[WHAT TO PRODUCE] When the string "const" is part of a line below, that line should be copied.

*** SUPPLIED MATERIAL Section Begins ***

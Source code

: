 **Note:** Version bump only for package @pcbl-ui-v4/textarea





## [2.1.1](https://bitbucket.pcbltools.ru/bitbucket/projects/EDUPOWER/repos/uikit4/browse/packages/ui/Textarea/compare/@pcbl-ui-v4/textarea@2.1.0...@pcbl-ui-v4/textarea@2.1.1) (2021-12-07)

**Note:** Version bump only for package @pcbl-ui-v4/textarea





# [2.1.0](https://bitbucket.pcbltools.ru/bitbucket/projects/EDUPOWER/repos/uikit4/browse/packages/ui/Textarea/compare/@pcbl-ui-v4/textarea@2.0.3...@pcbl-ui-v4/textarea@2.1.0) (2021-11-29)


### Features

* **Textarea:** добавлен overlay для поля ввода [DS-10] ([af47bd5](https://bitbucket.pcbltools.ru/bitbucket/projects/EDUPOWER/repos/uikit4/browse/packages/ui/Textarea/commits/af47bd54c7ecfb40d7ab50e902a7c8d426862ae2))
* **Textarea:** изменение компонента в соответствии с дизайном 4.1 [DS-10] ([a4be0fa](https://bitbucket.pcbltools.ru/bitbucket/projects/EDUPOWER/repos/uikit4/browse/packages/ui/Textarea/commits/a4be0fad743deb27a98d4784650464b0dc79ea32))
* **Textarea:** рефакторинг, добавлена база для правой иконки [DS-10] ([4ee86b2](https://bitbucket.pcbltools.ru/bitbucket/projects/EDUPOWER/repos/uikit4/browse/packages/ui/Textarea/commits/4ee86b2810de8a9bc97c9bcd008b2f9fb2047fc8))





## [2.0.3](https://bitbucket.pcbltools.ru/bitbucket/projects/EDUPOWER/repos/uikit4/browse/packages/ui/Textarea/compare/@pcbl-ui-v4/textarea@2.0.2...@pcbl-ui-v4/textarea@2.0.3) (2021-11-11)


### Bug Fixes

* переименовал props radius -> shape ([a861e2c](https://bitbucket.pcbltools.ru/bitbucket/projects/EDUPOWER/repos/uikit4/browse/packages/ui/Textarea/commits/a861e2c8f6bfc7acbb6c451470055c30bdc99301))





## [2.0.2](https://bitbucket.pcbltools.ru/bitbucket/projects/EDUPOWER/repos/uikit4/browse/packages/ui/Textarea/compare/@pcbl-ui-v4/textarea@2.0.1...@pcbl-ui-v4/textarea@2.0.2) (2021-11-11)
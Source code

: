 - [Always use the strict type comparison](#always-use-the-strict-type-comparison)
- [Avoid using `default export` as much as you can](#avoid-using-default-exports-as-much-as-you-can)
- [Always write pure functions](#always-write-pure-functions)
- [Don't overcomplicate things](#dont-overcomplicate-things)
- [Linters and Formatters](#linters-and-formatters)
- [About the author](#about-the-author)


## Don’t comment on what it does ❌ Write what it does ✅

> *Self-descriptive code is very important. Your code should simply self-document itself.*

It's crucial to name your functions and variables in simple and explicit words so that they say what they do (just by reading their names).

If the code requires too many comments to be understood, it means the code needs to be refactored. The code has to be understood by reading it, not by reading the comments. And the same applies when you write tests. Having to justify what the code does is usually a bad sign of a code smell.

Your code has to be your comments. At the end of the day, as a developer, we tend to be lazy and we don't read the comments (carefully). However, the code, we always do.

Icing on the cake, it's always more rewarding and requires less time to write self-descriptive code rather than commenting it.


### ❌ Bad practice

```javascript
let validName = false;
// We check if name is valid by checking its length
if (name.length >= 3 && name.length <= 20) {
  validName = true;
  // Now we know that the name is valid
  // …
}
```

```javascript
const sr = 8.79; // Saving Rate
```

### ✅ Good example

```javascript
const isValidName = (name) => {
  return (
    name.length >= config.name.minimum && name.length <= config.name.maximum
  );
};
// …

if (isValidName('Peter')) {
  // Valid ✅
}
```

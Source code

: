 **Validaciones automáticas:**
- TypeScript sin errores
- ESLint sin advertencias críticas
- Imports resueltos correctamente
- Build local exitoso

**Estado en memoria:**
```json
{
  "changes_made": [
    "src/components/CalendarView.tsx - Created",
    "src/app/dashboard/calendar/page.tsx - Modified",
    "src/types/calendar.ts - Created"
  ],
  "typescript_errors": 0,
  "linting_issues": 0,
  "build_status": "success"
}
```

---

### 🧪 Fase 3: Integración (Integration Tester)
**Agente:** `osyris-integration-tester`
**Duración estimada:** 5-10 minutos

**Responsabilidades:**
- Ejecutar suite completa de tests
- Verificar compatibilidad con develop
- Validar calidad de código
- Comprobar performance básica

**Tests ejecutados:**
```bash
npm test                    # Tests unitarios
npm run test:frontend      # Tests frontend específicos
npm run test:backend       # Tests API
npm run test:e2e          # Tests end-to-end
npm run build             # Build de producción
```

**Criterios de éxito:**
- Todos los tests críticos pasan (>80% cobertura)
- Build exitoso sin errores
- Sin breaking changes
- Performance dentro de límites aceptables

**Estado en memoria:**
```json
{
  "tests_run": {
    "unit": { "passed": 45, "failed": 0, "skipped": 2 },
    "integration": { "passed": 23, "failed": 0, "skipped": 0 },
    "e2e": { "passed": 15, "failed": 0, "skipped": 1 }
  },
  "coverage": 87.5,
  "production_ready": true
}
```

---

*** SUPPLIED MATERIAL Section Ends ***

[EXERCISE RESPONSE]
const sr = 8.79; // Saving Rate
const isValidName = (name) => {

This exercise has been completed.